▶ **SOURCE DATA**
--*--
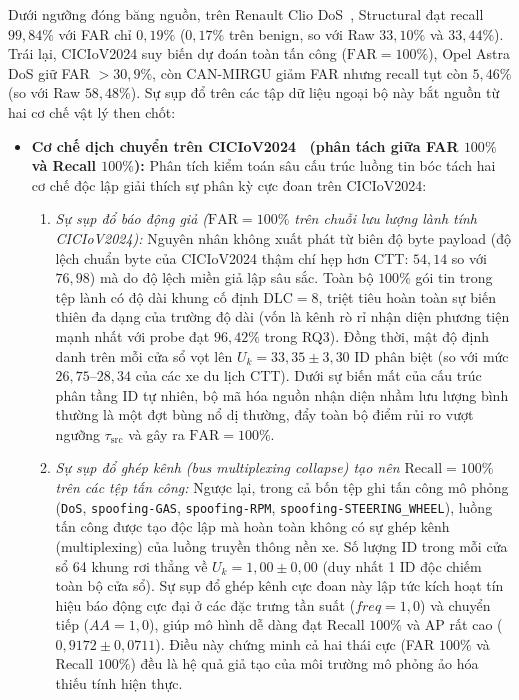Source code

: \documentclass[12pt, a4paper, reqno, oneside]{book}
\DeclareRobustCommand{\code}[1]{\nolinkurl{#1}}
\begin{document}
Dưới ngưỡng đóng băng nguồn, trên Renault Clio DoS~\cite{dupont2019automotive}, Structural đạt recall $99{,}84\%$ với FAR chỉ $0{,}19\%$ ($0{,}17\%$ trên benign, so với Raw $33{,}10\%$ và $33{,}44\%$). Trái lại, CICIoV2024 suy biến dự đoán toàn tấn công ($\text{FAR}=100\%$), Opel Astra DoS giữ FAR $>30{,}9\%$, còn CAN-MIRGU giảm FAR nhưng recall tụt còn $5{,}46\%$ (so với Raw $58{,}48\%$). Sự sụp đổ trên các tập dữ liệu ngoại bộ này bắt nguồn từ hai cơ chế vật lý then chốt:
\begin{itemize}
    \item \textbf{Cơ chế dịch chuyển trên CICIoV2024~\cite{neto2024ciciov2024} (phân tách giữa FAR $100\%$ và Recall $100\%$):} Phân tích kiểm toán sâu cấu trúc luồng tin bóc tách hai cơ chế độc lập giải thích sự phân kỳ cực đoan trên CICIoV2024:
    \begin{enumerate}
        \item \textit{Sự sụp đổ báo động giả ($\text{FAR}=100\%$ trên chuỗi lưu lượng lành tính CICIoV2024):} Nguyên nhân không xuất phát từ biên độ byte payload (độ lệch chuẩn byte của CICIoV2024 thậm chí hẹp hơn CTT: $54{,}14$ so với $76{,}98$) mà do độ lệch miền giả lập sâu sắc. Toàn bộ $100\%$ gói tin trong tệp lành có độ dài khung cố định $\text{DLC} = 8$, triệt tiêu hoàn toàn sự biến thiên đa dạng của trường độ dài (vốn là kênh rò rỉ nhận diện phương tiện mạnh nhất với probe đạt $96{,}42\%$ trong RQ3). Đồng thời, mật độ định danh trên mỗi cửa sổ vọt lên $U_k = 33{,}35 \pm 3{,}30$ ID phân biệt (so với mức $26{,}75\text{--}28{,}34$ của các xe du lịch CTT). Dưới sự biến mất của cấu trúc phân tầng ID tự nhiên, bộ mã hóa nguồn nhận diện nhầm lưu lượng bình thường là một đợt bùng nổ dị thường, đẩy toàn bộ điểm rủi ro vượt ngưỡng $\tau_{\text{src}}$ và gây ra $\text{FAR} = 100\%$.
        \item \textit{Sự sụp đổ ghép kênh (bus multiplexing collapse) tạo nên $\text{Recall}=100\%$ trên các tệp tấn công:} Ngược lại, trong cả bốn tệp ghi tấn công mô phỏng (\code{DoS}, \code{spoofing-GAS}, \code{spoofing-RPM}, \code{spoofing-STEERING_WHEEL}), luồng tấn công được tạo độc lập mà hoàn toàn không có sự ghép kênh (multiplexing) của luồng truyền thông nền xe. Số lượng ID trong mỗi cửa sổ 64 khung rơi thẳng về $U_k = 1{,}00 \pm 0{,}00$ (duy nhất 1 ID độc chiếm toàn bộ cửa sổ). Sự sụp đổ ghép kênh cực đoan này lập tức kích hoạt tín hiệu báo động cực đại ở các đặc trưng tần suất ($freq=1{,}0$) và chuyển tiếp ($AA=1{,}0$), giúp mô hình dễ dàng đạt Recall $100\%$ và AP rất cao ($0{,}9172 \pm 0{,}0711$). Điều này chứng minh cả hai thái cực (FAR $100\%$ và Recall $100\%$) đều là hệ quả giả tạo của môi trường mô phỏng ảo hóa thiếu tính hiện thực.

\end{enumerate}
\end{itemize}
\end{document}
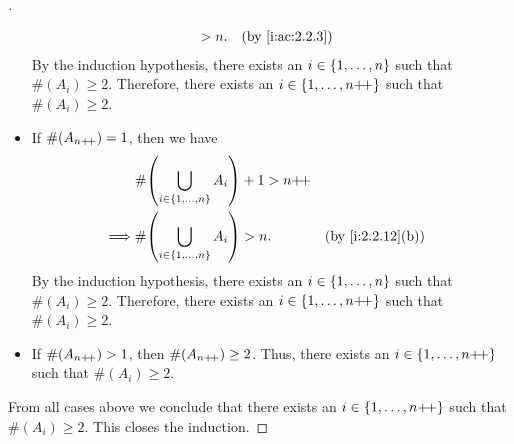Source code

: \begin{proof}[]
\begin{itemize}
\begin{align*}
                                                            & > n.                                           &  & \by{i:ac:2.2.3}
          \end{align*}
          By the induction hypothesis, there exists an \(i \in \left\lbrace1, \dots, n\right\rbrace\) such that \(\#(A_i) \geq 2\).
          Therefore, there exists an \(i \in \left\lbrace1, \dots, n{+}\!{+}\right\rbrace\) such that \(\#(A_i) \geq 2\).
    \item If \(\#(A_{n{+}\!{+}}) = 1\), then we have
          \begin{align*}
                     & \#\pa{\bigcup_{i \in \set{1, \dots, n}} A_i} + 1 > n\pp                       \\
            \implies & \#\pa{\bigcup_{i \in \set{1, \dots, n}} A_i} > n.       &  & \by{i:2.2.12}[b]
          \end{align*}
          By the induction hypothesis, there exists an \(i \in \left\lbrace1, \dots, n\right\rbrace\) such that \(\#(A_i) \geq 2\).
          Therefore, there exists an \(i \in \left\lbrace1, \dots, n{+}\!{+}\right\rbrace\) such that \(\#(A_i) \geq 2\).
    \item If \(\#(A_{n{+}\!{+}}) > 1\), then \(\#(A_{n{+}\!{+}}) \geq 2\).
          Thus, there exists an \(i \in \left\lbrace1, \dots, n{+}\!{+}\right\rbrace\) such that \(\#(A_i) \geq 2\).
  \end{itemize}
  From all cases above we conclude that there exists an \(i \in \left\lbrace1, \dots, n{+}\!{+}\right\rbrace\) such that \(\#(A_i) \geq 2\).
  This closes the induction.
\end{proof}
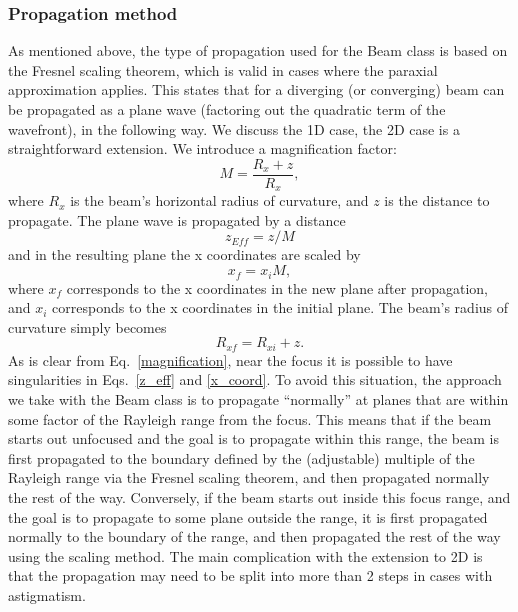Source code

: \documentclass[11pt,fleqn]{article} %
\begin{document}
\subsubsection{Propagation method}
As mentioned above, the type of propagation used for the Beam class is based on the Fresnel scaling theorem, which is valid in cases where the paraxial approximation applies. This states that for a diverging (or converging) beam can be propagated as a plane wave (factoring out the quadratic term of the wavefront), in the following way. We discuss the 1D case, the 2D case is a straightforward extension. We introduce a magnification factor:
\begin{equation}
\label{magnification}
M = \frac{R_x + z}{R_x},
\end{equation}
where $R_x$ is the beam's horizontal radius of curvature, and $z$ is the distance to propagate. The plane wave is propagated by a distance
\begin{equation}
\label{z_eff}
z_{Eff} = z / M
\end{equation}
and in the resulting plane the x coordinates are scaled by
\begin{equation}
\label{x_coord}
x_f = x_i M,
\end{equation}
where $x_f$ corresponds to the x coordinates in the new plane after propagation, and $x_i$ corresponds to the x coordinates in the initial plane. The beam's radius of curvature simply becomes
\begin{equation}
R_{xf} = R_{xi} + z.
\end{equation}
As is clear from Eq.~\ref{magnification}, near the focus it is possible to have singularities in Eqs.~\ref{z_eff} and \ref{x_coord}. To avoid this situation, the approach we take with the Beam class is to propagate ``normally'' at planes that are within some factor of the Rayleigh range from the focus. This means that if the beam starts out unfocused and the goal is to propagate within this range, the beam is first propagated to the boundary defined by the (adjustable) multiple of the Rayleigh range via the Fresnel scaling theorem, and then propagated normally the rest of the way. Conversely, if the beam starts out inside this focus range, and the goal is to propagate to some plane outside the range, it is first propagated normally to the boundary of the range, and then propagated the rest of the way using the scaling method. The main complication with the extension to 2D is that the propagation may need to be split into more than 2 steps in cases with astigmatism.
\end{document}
--*--
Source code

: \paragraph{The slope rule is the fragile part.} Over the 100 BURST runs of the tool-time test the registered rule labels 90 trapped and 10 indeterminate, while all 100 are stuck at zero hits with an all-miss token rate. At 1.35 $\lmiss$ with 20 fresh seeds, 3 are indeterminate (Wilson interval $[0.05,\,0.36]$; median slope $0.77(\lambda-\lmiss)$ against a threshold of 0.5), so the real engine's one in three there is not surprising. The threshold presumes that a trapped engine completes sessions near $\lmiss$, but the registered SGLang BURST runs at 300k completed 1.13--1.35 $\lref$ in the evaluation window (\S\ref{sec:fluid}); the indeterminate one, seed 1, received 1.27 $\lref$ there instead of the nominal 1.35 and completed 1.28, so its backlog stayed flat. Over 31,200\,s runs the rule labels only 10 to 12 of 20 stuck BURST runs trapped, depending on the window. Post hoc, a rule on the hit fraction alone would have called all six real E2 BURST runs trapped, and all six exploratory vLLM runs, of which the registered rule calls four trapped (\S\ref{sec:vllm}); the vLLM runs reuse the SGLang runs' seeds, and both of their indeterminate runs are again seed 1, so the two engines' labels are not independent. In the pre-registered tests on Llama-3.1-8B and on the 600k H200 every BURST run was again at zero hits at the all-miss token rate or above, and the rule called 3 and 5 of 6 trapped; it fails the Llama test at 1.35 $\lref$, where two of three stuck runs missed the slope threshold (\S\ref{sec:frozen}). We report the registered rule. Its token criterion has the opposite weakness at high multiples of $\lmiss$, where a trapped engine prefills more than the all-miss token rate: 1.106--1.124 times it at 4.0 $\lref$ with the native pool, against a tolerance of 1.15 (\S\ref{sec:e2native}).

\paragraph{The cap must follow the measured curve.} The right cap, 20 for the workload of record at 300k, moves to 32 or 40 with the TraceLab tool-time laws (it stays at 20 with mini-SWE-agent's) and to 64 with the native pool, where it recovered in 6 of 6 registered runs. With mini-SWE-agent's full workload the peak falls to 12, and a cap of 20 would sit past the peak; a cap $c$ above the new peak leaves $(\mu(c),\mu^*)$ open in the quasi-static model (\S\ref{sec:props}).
--*--
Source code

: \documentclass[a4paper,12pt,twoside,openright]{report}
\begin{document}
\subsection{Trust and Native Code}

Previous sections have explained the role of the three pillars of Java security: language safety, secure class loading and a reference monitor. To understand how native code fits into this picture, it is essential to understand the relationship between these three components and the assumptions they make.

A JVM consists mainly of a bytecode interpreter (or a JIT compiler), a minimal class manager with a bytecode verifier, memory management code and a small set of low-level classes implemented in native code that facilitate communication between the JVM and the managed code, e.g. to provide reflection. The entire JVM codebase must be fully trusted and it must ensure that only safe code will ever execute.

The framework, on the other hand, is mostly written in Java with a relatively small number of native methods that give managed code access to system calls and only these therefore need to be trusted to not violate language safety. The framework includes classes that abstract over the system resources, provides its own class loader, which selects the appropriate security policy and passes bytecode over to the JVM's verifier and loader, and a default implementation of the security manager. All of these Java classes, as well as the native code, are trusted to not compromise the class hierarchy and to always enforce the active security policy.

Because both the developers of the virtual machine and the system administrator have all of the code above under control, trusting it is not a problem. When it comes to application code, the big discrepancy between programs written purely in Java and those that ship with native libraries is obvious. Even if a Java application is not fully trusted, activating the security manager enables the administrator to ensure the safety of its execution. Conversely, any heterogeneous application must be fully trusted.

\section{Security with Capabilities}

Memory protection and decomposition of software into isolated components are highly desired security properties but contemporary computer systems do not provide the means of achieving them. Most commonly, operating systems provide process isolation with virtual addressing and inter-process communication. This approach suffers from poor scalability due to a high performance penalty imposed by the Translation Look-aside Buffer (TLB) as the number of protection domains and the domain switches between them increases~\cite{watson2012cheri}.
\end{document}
--*--
▶ **HOW TO COMPLETE THIS TASK**
Filter the records for lines holding the string "phân". Copy each one.

▶ **RESULT OF THIS TASK**
    \item \textbf{Cơ chế dịch chuyển trên CICIoV2024~\cite{neto2024ciciov2024} (phân tách giữa FAR $100\%$ và Recall $100\%$):} Phân tích kiểm toán sâu cấu trúc luồng tin bóc tách hai cơ chế độc lập giải thích sự phân kỳ cực đoan trên CICIoV2024:
        \item \textit{Sự sụp đổ báo động giả ($\text{FAR}=100\%$ trên chuỗi lưu lượng lành tính CICIoV2024):} Nguyên nhân không xuất phát từ biên độ byte payload (độ lệch chuẩn byte của CICIoV2024 thậm chí hẹp hơn CTT: $54{,}14$ so với $76{,}98$) mà do độ lệch miền giả lập sâu sắc. Toàn bộ $100\%$ gói tin trong tệp lành có độ dài khung cố định $\text{DLC} = 8$, triệt tiêu hoàn toàn sự biến thiên đa dạng của trường độ dài (vốn là kênh rò rỉ nhận diện phương tiện mạnh nhất với probe đạt $96{,}42\%$ trong RQ3). Đồng thời, mật độ định danh trên mỗi cửa sổ vọt lên $U_k = 33{,}35 \pm 3{,}30$ ID phân biệt (so với mức $26{,}75\text{--}28{,}34$ của các xe du lịch CTT). Dưới sự biến mất của cấu trúc phân tầng ID tự nhiên, bộ mã hóa nguồn nhận diện nhầm lưu lượng bình thường là một đợt bùng nổ dị thường, đẩy toàn bộ điểm rủi ro vượt ngưỡng $\tau_{\text{src}}$ và gây ra $\text{FAR} = 100\%$.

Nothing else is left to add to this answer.